— Task brief —
Your answer must consist of exactly the lines below, starting with the line with "### Path Parameters" and going on through the line with "- **Content-Type**: application/json", and nothing else.
══════════
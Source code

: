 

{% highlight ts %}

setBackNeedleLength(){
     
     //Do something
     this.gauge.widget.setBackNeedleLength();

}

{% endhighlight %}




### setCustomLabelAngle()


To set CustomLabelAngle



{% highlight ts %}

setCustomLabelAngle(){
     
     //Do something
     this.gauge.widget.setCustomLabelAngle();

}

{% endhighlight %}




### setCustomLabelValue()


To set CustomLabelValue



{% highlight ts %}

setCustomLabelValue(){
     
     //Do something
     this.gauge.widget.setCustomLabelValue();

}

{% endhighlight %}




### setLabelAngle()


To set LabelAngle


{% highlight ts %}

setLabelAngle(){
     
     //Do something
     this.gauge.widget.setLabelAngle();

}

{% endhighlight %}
══════════
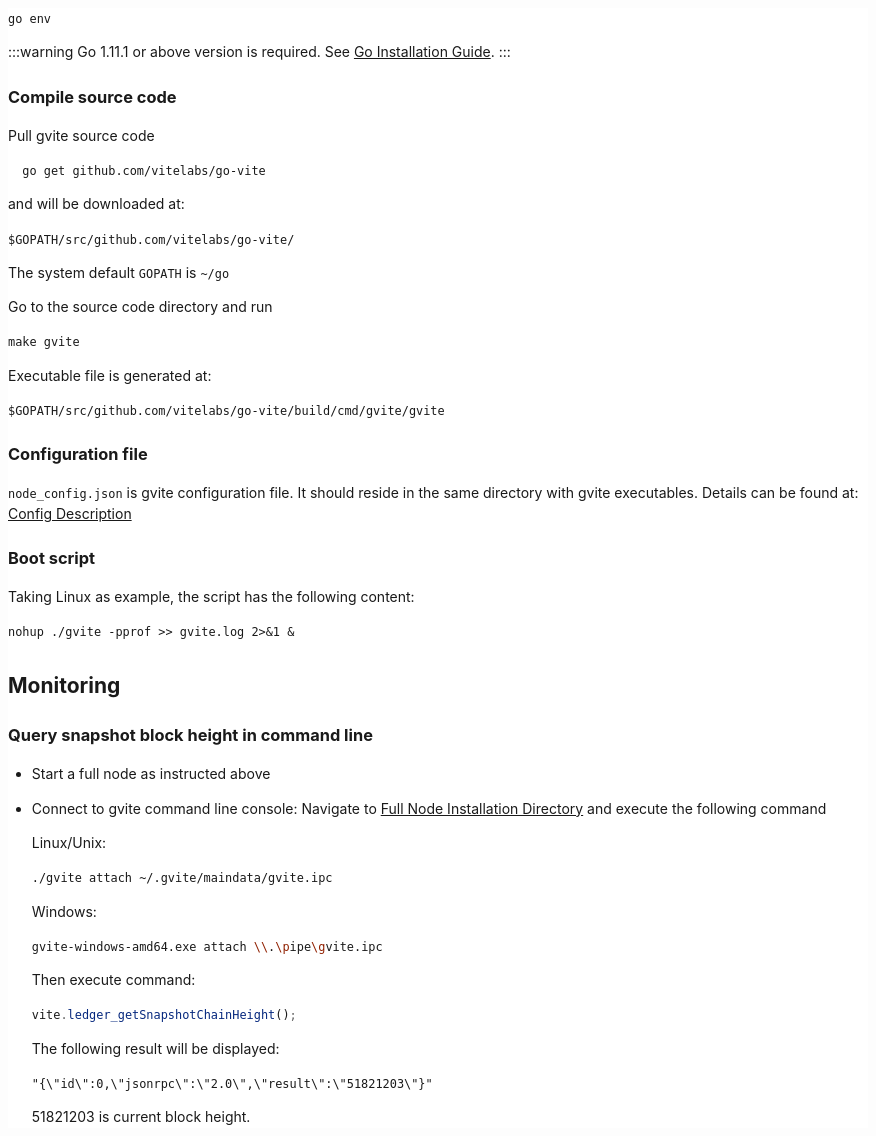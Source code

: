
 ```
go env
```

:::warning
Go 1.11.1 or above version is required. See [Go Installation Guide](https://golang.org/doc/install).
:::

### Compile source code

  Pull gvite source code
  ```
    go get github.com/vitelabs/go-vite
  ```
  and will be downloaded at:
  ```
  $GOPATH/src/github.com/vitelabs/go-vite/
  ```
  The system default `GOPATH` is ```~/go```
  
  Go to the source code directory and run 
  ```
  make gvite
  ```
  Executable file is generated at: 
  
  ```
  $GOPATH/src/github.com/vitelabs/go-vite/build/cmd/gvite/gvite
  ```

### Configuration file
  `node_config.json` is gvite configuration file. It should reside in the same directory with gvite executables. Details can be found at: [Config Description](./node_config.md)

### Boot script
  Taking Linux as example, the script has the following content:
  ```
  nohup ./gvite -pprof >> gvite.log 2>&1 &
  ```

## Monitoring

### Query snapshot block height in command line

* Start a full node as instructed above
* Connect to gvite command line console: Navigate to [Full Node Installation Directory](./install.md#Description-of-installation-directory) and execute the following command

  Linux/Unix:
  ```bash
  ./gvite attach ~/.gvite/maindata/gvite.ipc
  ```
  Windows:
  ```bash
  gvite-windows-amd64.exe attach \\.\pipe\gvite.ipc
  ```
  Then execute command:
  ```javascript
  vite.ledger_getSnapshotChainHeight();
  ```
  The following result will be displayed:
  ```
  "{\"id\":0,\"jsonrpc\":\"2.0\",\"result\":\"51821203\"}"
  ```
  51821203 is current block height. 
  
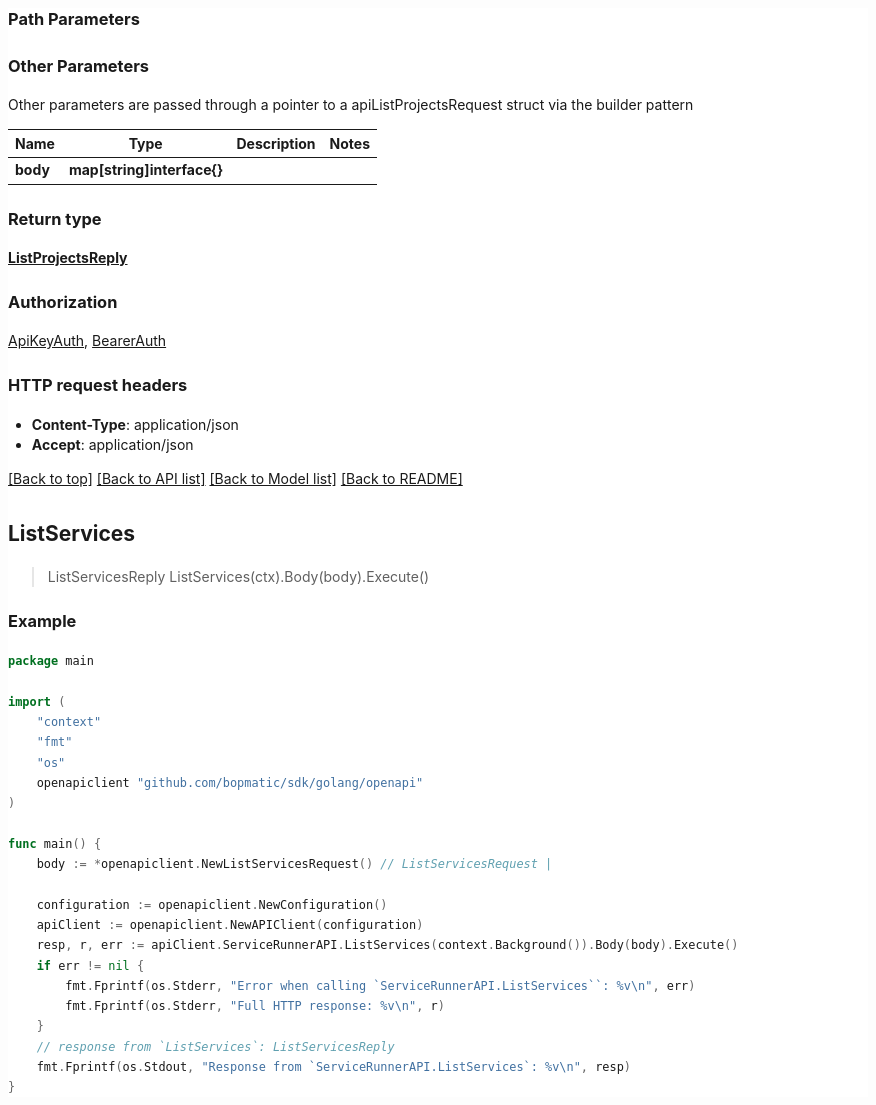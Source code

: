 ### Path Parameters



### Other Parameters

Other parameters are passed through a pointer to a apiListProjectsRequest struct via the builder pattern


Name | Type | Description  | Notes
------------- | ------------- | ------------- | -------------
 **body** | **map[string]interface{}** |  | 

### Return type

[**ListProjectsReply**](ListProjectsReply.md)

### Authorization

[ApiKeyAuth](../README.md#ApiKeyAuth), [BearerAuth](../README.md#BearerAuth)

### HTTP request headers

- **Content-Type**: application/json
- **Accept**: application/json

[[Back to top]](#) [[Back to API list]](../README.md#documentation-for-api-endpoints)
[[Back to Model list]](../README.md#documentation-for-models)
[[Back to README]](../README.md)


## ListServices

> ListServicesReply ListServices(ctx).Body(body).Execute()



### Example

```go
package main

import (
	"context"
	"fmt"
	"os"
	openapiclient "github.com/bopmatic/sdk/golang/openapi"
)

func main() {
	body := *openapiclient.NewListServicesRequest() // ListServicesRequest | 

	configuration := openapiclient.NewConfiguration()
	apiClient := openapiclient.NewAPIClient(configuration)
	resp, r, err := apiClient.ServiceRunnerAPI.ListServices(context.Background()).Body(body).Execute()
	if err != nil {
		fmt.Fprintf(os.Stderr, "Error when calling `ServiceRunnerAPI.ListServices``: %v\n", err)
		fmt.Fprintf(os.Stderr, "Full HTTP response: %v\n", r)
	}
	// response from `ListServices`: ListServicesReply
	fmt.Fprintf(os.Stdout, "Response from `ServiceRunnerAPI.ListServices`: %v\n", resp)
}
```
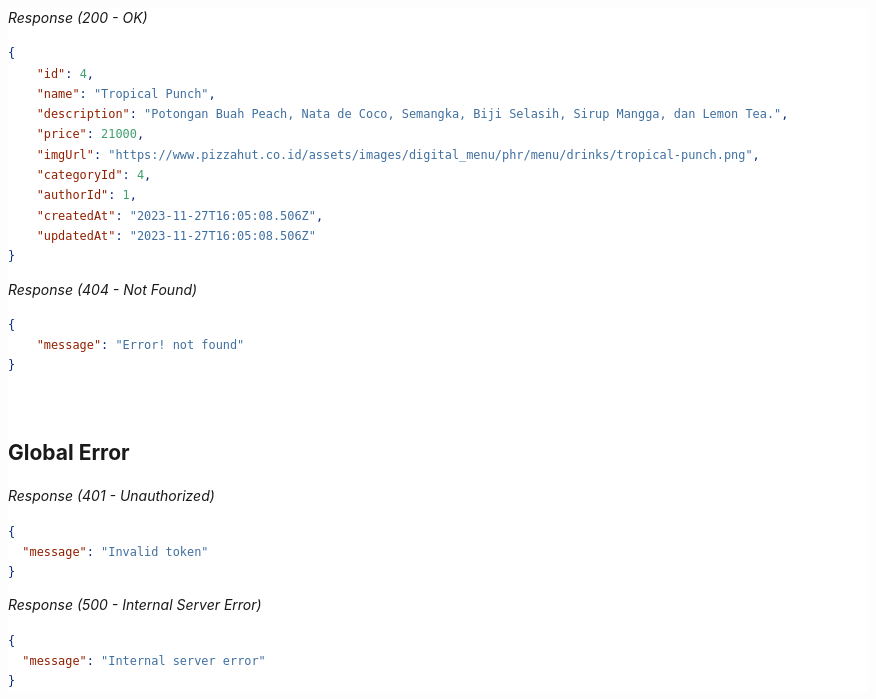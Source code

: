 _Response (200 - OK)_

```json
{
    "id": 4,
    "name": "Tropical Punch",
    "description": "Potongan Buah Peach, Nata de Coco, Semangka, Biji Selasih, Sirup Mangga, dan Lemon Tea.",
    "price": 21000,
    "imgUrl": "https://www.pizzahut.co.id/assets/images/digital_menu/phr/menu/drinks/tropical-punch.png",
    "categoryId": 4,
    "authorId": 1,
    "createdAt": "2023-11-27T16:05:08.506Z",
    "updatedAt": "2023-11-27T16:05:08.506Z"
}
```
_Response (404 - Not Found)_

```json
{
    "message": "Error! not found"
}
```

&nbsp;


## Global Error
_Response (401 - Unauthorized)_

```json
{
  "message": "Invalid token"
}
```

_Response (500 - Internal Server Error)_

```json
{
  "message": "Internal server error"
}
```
══════════
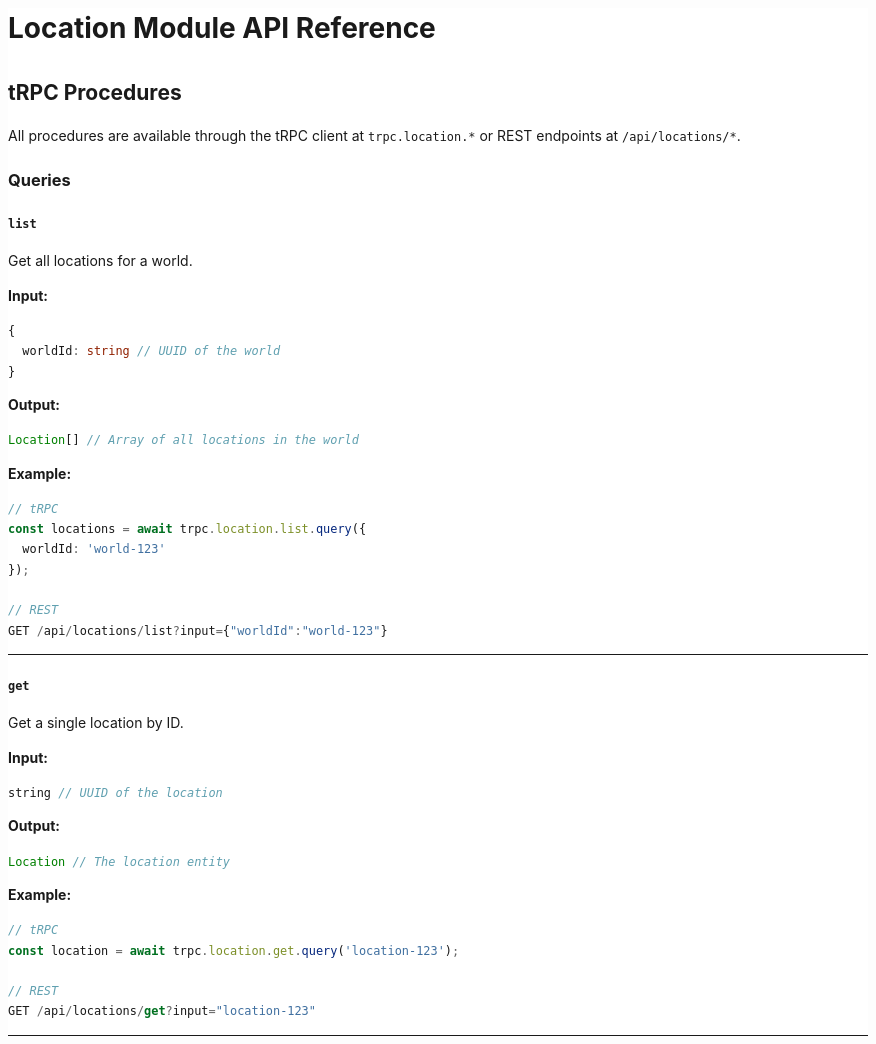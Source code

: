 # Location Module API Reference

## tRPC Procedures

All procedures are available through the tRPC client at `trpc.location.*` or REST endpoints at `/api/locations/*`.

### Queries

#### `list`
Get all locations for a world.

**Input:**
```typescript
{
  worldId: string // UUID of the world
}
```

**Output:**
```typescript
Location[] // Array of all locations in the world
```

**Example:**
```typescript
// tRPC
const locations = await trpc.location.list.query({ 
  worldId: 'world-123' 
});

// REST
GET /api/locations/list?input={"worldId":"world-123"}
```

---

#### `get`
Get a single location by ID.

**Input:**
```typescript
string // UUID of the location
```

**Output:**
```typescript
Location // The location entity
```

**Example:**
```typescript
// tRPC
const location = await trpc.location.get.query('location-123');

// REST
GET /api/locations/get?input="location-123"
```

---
══════════
— Result of this task —
: ### Path Parameters



### Other Parameters

Other parameters are passed through a pointer to a apiListProjectsRequest struct via the builder pattern


Name | Type | Description  | Notes
------------- | ------------- | ------------- | -------------
 **body** | **map[string]interface{}** |  | 

### Return type

[**ListProjectsReply**](ListProjectsReply.md)

### Authorization

[ApiKeyAuth](../README.md#ApiKeyAuth), [BearerAuth](../README.md#BearerAuth)

### HTTP request headers

- **Content-Type**: application/json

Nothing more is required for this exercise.